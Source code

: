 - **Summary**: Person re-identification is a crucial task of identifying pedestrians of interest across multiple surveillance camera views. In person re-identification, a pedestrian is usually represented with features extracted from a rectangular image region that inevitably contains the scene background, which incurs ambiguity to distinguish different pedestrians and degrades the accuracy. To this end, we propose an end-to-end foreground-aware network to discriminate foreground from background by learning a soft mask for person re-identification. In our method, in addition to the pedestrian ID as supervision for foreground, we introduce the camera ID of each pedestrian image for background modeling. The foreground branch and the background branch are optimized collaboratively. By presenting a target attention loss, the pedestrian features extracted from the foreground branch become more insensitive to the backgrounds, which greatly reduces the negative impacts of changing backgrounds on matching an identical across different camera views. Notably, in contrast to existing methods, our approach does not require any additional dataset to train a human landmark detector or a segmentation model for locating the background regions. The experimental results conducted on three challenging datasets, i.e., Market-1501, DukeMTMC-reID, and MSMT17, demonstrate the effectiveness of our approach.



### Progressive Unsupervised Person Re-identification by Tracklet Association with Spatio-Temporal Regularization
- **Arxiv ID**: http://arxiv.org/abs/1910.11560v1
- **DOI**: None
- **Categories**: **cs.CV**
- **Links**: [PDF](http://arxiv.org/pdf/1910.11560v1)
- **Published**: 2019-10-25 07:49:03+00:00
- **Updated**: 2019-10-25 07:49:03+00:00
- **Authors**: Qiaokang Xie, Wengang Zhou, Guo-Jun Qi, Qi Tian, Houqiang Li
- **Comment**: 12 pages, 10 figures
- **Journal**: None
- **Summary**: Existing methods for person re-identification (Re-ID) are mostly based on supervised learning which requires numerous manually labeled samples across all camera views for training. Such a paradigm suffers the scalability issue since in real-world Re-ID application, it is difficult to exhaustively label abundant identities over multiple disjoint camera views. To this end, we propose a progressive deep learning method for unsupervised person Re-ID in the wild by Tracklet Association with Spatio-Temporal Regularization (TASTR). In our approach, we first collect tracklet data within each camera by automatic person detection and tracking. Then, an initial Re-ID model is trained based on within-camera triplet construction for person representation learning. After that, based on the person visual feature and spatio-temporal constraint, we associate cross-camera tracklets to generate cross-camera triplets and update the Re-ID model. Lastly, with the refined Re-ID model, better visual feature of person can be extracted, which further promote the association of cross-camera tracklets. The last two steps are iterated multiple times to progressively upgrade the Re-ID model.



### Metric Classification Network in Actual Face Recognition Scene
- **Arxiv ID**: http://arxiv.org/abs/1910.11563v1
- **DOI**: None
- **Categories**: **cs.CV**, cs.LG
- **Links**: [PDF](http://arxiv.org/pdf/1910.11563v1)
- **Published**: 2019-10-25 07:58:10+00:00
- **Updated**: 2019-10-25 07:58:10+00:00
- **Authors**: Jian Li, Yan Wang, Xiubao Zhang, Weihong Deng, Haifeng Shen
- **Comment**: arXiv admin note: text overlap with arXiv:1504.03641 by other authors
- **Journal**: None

══════════════════════════════

#### [Task instructions]
Answer with a single number: the count of lines above that contain the string "Updated".

#### [Task output]
2